Lebih lanjut, ia pun mencontohkan bagaimana kelompok menengah selama ini tidak mendapat bantuan sosial, namun dibebani dengan kenaikan pajak. Oleh karena itu, Piter berpendapat, daya beli kelas menengah yang saat ini menurun, bisa semakin anjlok lagi. Pasalnya, kata Piter, bakal timbul multiplier effect dari penerapan PPN 12 persen. Apalagi, Indonesia saat ini tengah dihantam fenomena menurunnya daya beli, lapangan kerja yang berkurang, tren pemutusan hubungan kerja (PHK), serta pertumbuhan ekonomi yang stagnan.
“Kalau kita paksakan (kenaikan PPN), akan menambah beban karena harga-harga pasti naik,"kata Piter ketika dihubungi pada Kamis, 21 November 2024. "Harga-harga naik ketika masyarakat mengalami penurunan daya beli, maka akan menghantam double hit. Ini istilahnya sudah jatuh, tertimpa tangga."
Tak hanya para pengamat, Wakil Ketua DPR RI Cucun Ahmad Syamsurijal juga sempat menyampaikan kekhawatirannya tentang efek domino yang dapat ditimbulkan akibat kenaikan tarif pajak pertambahan nilai (PPN) menjadi 12 persen pada 2025.
Sebelumnya, ia mengatakan bahwa meski kenaikan tarif PPN hanya satu persen, hal tersebut tetap akan berdampak terhadap kesejahteraan rakyat. "Sebenarnya sudah sejak lama saya concern terhadap rencana pemerintah terkait kenaikan PPN menjadi 12 persen ini.

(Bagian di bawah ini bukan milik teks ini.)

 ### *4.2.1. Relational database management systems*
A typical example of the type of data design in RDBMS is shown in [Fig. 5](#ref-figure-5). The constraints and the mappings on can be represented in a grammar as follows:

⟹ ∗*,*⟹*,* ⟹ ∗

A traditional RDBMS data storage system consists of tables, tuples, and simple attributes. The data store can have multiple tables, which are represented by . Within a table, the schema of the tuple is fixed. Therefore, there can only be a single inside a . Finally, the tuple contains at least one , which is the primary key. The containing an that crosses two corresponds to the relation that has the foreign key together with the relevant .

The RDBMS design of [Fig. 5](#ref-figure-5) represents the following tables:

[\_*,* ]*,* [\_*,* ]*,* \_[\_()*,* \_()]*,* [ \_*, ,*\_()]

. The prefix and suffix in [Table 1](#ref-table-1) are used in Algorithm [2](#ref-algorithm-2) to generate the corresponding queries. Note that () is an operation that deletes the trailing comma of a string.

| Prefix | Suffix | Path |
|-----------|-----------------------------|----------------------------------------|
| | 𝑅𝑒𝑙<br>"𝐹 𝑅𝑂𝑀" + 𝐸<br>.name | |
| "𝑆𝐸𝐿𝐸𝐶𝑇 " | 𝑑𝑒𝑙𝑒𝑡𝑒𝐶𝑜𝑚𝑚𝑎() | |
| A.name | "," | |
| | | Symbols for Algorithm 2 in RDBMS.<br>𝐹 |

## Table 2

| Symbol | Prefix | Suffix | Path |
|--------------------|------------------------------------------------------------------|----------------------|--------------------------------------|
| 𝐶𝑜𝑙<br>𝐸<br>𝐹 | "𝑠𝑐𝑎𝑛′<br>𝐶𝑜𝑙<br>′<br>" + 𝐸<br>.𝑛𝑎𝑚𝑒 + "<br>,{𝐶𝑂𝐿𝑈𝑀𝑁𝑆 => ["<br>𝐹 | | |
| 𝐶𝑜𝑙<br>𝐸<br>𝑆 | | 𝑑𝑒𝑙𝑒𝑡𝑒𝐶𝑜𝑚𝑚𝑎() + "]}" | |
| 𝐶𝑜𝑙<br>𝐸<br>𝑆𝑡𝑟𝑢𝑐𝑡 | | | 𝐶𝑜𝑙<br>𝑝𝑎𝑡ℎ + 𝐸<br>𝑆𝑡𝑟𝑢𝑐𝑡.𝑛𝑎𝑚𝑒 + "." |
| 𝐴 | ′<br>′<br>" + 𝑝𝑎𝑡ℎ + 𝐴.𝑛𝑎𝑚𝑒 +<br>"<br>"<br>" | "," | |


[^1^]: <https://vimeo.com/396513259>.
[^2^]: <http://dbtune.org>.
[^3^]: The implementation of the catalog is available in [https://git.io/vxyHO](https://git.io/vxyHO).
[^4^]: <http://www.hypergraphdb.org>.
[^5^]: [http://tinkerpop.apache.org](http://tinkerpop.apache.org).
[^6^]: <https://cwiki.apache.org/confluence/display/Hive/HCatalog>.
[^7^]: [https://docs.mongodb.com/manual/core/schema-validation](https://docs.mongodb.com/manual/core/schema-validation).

Sejak periode DPR lalu, saya mendorong agar rencana tersebut dikaji ulang," kata Cucun di Jakarta, Selasa, 19 November 2024 dikutip dari Antara.

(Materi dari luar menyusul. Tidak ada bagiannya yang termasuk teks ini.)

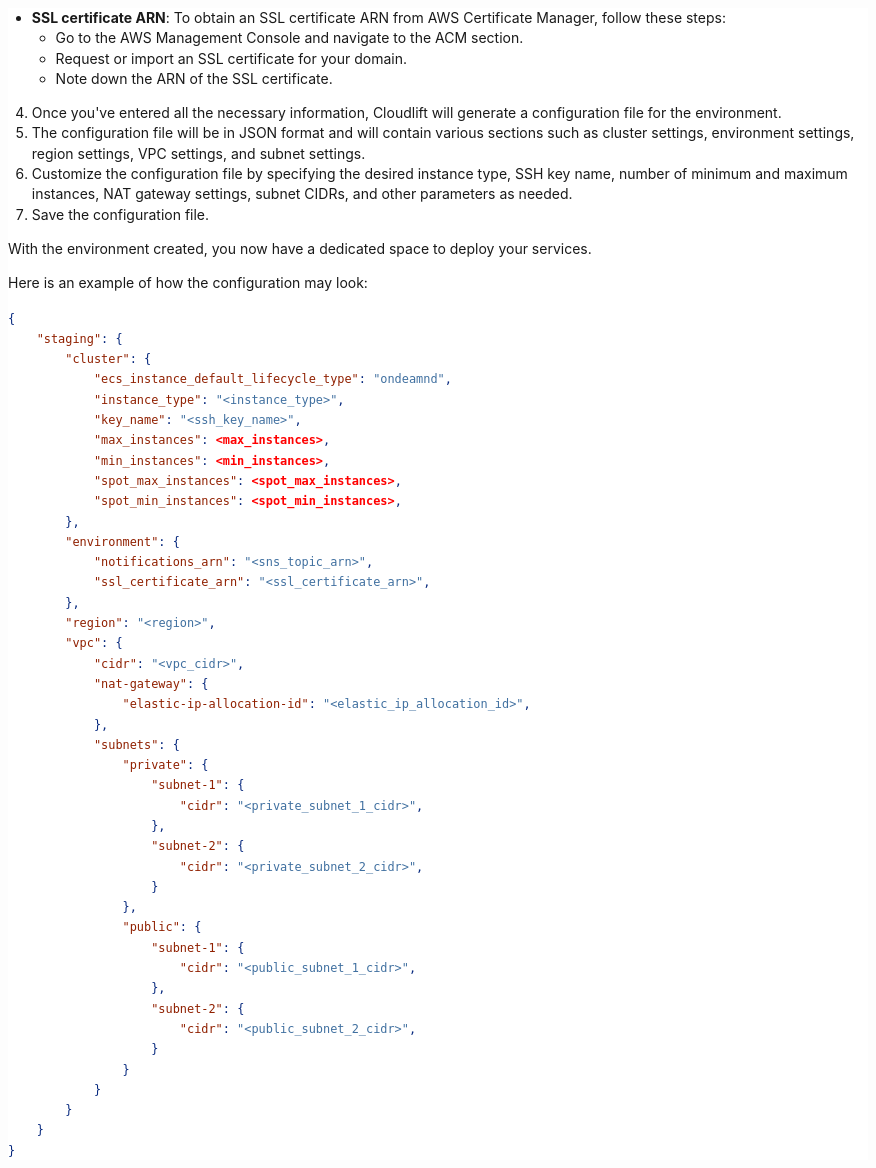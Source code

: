    - **SSL certificate ARN**: To obtain an SSL certificate ARN from AWS Certificate Manager, follow these steps:
     - Go to the AWS Management Console and navigate to the ACM section.
     - Request or import an SSL certificate for your domain.
     - Note down the ARN of the SSL certificate.
4. Once you've entered all the necessary information, Cloudlift will generate a configuration file for the environment.
5. The configuration file will be in JSON format and will contain various sections such as cluster settings, environment settings, region settings, VPC settings, and subnet settings.
6. Customize the configuration file by specifying the desired instance type, SSH key name, number of minimum and maximum instances, NAT gateway settings, subnet CIDRs, and other parameters as needed.
7. Save the configuration file.

With the environment created, you now have a dedicated space to deploy your services.

Here is an example of how the configuration may look:

```json
{
    "staging": {
        "cluster": {
            "ecs_instance_default_lifecycle_type": "ondeamnd",
            "instance_type": "<instance_type>",
            "key_name": "<ssh_key_name>",
            "max_instances": <max_instances>,
            "min_instances": <min_instances>,
            "spot_max_instances": <spot_max_instances>,
            "spot_min_instances": <spot_min_instances>,
        },
        "environment": {
            "notifications_arn": "<sns_topic_arn>",
            "ssl_certificate_arn": "<ssl_certificate_arn>",
        },
        "region": "<region>",
        "vpc": {
            "cidr": "<vpc_cidr>",
            "nat-gateway": {
                "elastic-ip-allocation-id": "<elastic_ip_allocation_id>",
            },
            "subnets": {
                "private": {
                    "subnet-1": {
                        "cidr": "<private_subnet_1_cidr>",
                    },
                    "subnet-2": {
                        "cidr": "<private_subnet_2_cidr>",
                    }
                },
                "public": {
                    "subnet-1": {
                        "cidr": "<public_subnet_1_cidr>",
                    },
                    "subnet-2": {
                        "cidr": "<public_subnet_2_cidr>",
                    }
                }
            }
        }
    }
}
```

Cucun menilai kenaikan PPN 12 persen kontraproduktif dalam upaya peningkatan kesejahteraan masyarakat mengingat kondisi obyektif dari masyarakat dan perekonomian nasional yang saat ini penuh dinamika ketidakpastian.
Ia juga merespon pernyataan Menteri Keuangan Sri Mulyani yang menyebut kenaikan tarif PPN dari 11 persen menjadi 12 persen diperlukan salah satunya untuk menjaga kesehatan APBN, dengan mengingatkan bahwa ada ancaman inflasi yang mengintai di tahun 2025 karena kebijakan tersebut.

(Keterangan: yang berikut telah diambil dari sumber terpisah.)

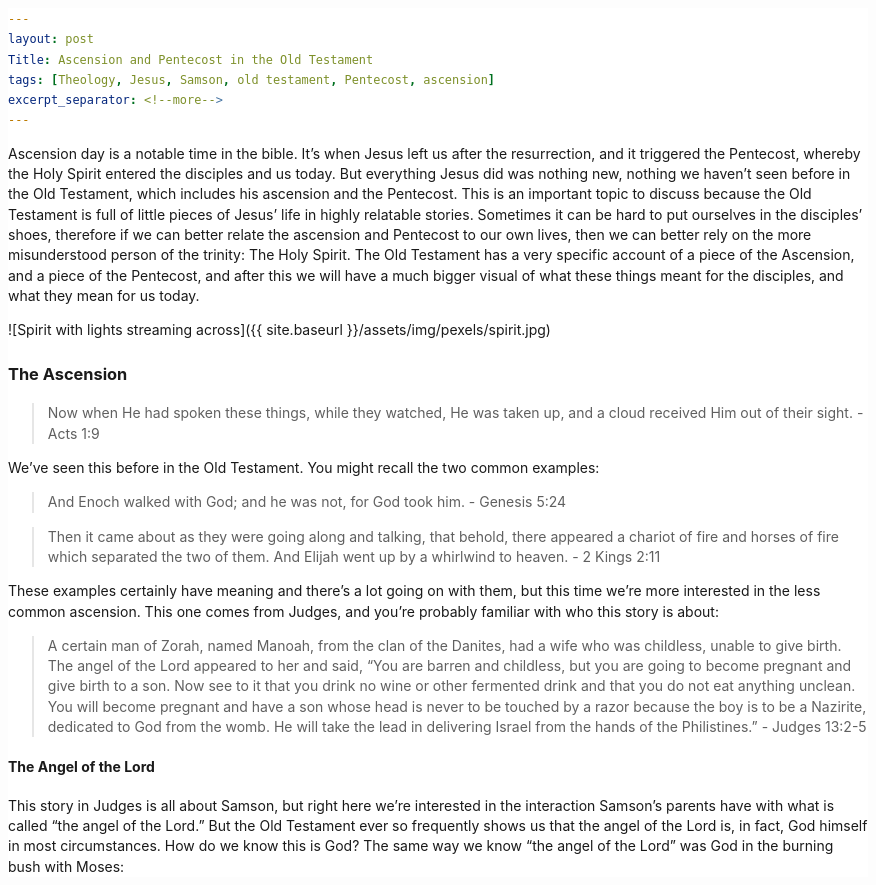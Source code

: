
 ```yaml
---
layout: post
Title: Ascension and Pentecost in the Old Testament
tags: [Theology, Jesus, Samson, old testament, Pentecost, ascension]
excerpt_separator: <!--more-->
---
```


Ascension day is a notable time in the bible. It’s when Jesus left us after the resurrection, and it triggered the Pentecost, whereby the Holy Spirit entered the disciples and us today. But everything Jesus did was nothing new, nothing we haven’t seen before in the Old Testament, which includes his ascension and the Pentecost. This is an important topic to discuss because the Old Testament is full of little pieces of Jesus’ life in highly relatable stories. Sometimes it can be hard to put ourselves in the disciples’ shoes, therefore if we can better relate the ascension and Pentecost to our own lives, then we can better rely on the more misunderstood person of the trinity: The Holy Spirit. The Old Testament has a very specific account of a piece of the Ascension, and a piece of the Pentecost, and after this we will have a much bigger visual of what these things meant for the disciples, and what they mean for us today.



![Spirit with lights streaming across]({{ site.baseurl }}/assets/img/pexels/spirit.jpg)

### The Ascension

> Now when He had spoken these things, while they watched, He was taken up, and a cloud received Him out of their sight. - Acts 1:9

We’ve seen this before in the Old Testament. You might recall the two common examples:

> And Enoch walked with God; and he was not, for God took him. - Genesis 5:24

> Then it came about as they were going along and talking, that behold, there appeared a chariot of fire and horses of fire which separated the two of them. And Elijah went up by a whirlwind to heaven. - 2 Kings 2:11

These examples certainly have meaning and there’s a lot going on with them, but this time we’re more interested in the less common ascension. This one comes from Judges, and you’re probably familiar with who this story is about:

> A certain man of Zorah, named Manoah, from the clan of the Danites, had a wife who was childless, unable to give birth. The angel of the Lord appeared to her and said, “You are barren and childless, but you are going to become pregnant and give birth to a son. Now see to it that you drink no wine or other fermented drink and that you do not eat anything unclean. You will become pregnant and have a son whose head is never to be touched by a razor because the boy is to be a Nazirite, dedicated to God from the womb. He will take the lead in delivering Israel from the hands of the Philistines.” - Judges 13:2-5

#### The Angel of the Lord

This story in Judges is all about Samson, but right here we’re interested in the interaction Samson’s parents have with what is called “the angel of the Lord.” But the Old Testament ever so frequently shows us that the angel of the Lord is, in fact, God himself in most circumstances. How do we know this is God? The same way we know “the angel of the Lord” was God in the burning bush with Moses:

Cucun pun menyinggung tentang kenaikan PPN yang berdampak positif terhadap penerimaan negara harus dibayar dengan inflasi yang tinggi pada 2022. Di mana pada tahun tersebut, inflasi mencapai 5,51 persen.
Tak berhenti di sana, Cucun menilai tarif pajak yang tinggi juga dapat menurunkan kepatuhan pajak di tengah masyarakat. "Jika tarif PPN terlalu tinggi, ada potensi masyarakat akan mencari cara untuk menghindari atau mengurangi kewajiban pajak. Oleh karena itu, perlu diperhatikan apakah tarif PPN 12 persen yang diusulkan akan efektif dalam meningkatkan penerimaan pajak atau justru memengaruhi kepatuhan pajak,” pungkasnya.